Assigned task – In the entries that follow, find each line with the word "master" and copy it.

** Data follows **

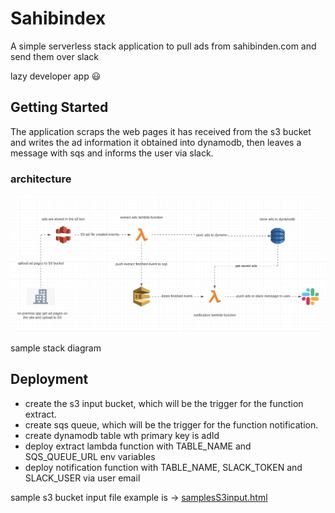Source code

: # Sahibindex

A simple serverless stack application to pull ads from sahibinden.com and send them over slack


lazy developer app :smiley:

## Getting Started

The application scraps the web pages it has received from the s3 bucket and writes the ad information it obtained into dynamodb, then leaves a message with sqs and informs the user via slack.
### architecture

![Screenshot](arch.png)

sample stack diagram

## Deployment

* create the s3 input bucket, which will be the trigger for the function extract.
* create sqs queue, which will be the trigger for the function notification.
* create dynamodb table wth primary key is adId
* deploy extract lambda function with TABLE_NAME and SQS_QUEUE_URL env variables
* deploy notification function with TABLE_NAME, SLACK_TOKEN and SLACK_USER via user email

sample s3 bucket input file example is -> [samplesS3input.html](sampleS3input.html)
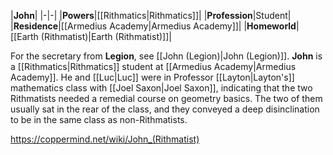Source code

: |**John**|
|-|-|
|**Powers**|[[Rithmatics\|Rithmatics]]|
|**Profession**|Student|
|**Residence**|[[Armedius Academy\|Armedius Academy]]|
|**Homeworld**|[[Earth (Rithmatist)\|Earth (Rithmatist)]]|

For the secretary from **Legion**, see [[John (Legion)\|John (Legion)]].
**John** is a [[Rithmatics\|Rithmatics]] student at [[Armedius Academy\|Armedius Academy]].
He and [[Luc\|Luc]] were in Professor [[Layton\|Layton's]] mathematics class with [[Joel Saxon\|Joel Saxon]], indicating that the two Rithmatists needed a remedial course on geometry basics. The two of them usually sat in the rear of the class, and they conveyed a deep disinclination to be in the same class as non-Rithmatists.



https://coppermind.net/wiki/John_(Rithmatist)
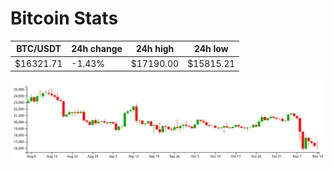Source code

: # Bitcoin Stats

BTC/USDT|24h change|24h high|24h low|
|---|---|---|---|
|$16321.71|-1.43%|$17190.00|$15815.21|

<img src="./chart.svg">
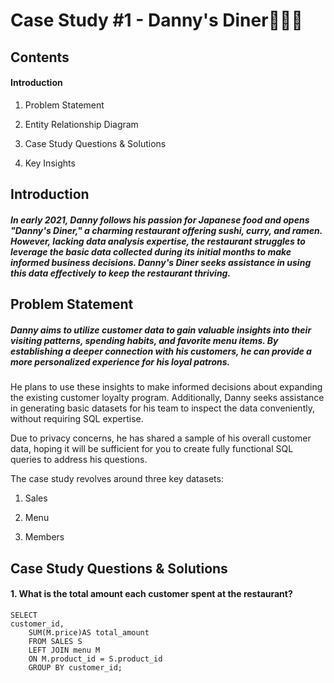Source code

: # Case Study #1 - Danny's Diner👨🏻‍🍳  
## Contents

#### Introduction
1. Problem Statement

2. Entity Relationship Diagram

3. Case Study Questions & Solutions

4. Key Insights

## Introduction
##### In early 2021, Danny follows his passion for Japanese food and opens "Danny's Diner," a charming restaurant offering sushi, curry, and ramen. However, lacking data analysis expertise, the restaurant struggles to leverage the basic data collected during its initial months to make informed business decisions. Danny's Diner seeks assistance in using this data effectively to keep the restaurant thriving.

## Problem Statement

##### Danny aims to utilize customer data to gain valuable insights into their visiting patterns, spending habits, and favorite menu items. By establishing a deeper connection with his customers, he can provide a more personalized experience for his loyal patrons.

He plans to use these insights to make informed decisions about expanding the existing customer loyalty program. Additionally, Danny seeks assistance in generating basic datasets for his team to inspect the data conveniently, without requiring SQL expertise.

Due to privacy concerns, he has shared a sample of his overall customer data, hoping it will be sufficient for you to create fully functional SQL queries to address his questions.

The case study revolves around three key datasets:

1. Sales

2. Menu

3. Members

## Case Study Questions & Solutions

#### 1. What is the total amount each customer spent at the restaurant?

    SELECT 
	customer_id, 
        SUM(M.price)AS total_amount
        FROM SALES S
        LEFT JOIN menu M
        ON M.product_id = S.product_id
        GROUP BY customer_id;

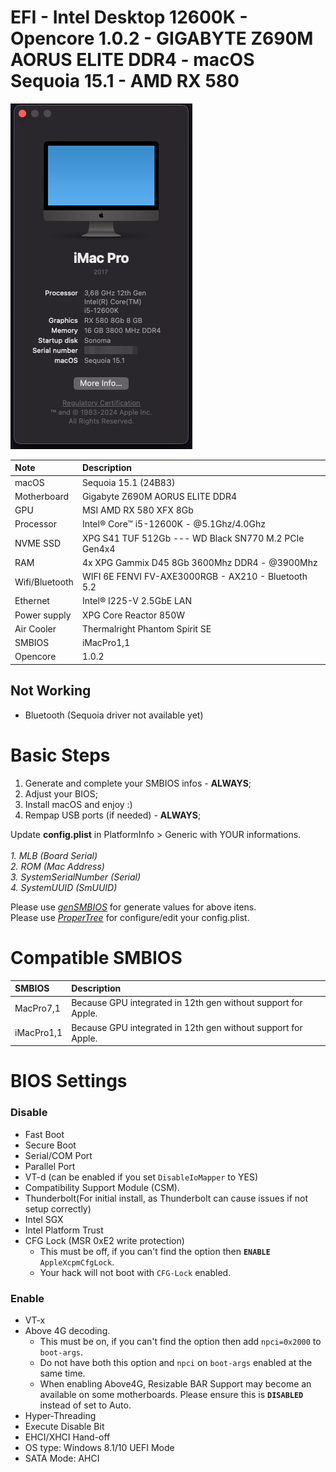 # EFI - Intel Desktop 12600K - Opencore 1.0.2 - GIGABYTE Z690M AORUS ELITE DDR4 - macOS Sequoia 15.1 - AMD RX 580


![about](https://raw.githubusercontent.com/lucasjsr2/EFI-Z690M-AORUS-ELITE-I5-12600K-RX580/main/.github/about.png)

Note|Description
:----|:----
macOS|Sequoia 15.1 (24B83)
Motherboard|Gigabyte Z690M AORUS ELITE DDR4
GPU|MSI AMD RX 580 XFX 8Gb
Processor|Intel® Core™ i5-12600K - @5.1Ghz/4.0Ghz
NVME SSD|XPG S41 TUF 512Gb --- WD Black SN770 M.2 PCIe Gen4x4
RAM|4x XPG Gammix D45 8Gb 3600Mhz DDR4 - @3900Mhz
Wifi/Bluetooth | WIFI 6E FENVI FV-AXE3000RGB - AX210 - Bluetooth 5.2
Ethernet | Intel® I225-V 2.5GbE LAN
Power supply | XPG Core Reactor 850W
Air Cooler | Thermalright Phantom Spirit SE
SMBIOS | iMacPro1,1
Opencore | 1.0.2


## Not Working
- Bluetooth (Sequoia driver not available yet)

# Basic Steps

1. Generate and complete your SMBIOS infos - **ALWAYS**;
2. Adjust your BIOS;
3. Install macOS and enjoy :)
4. Rempap USB ports (if needed) - **ALWAYS**;

Update **config.plist** in PlatformInfo > Generic with YOUR informations.
<br><br>
*1. MLB (Board Serial)
<br>
2. ROM (Mac Address)
<br>
3. SystemSerialNumber (Serial)
<br>
4. SystemUUID (SmUUID)*

Please use [*genSMBIOS*](https://github.com/corpnewt/GenSMBIOS/archive/refs/heads/master.zip) for generate values for above itens.
<br>
Please use [*ProperTree*](https://github.com/corpnewt/ProperTree/archive/refs/heads/master.zip) for configure/edit your config.plist.

# Compatible SMBIOS


SMBIOS|Description
:----|:----
MacPro7,1|Because GPU integrated in 12th gen without support for Apple.
iMacPro1,1|Because GPU integrated in 12th gen without support for Apple.

# BIOS Settings

### Disable
- Fast Boot
- Secure Boot
- Serial/COM Port
- Parallel Port
- VT-d (can be enabled if you set `DisableIoMapper` to YES)
- Compatibility Support Module (CSM).
- Thunderbolt(For initial install, as Thunderbolt can cause issues if not setup correctly)
- Intel SGX
- Intel Platform Trust
- CFG Lock (MSR 0xE2 write protection)
	- This must be off, if you can't find the option then **`ENABLE`** `AppleXcpmCfgLock`.
	- Your hack will not boot with `CFG-Lock` enabled.

### Enable
- VT-x
- Above 4G decoding.
	- This must be on, if you can't find the option then add `npci=0x2000` to `boot-args`.
	- Do not have both this option and `npci` on `boot-args` enabled at the same time.
	- When enabling Above4G, Resizable BAR Support may become an available on some motherboards. Please ensure this is **`DISABLED`** instead of set to Auto.
- Hyper-Threading
- Execute Disable Bit
- EHCI/XHCI Hand-off
- OS type: Windows 8.1/10 UEFI Mode
- SATA Mode: AHCI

** End of Data **

Task answer –
Please use [*genSMBIOS*](https://github.com/corpnewt/GenSMBIOS/archive/refs/heads/master.zip) for generate values for above itens.
Please use [*ProperTree*](https://github.com/corpnewt/ProperTree/archive/refs/heads/master.zip) for configure/edit your config.plist.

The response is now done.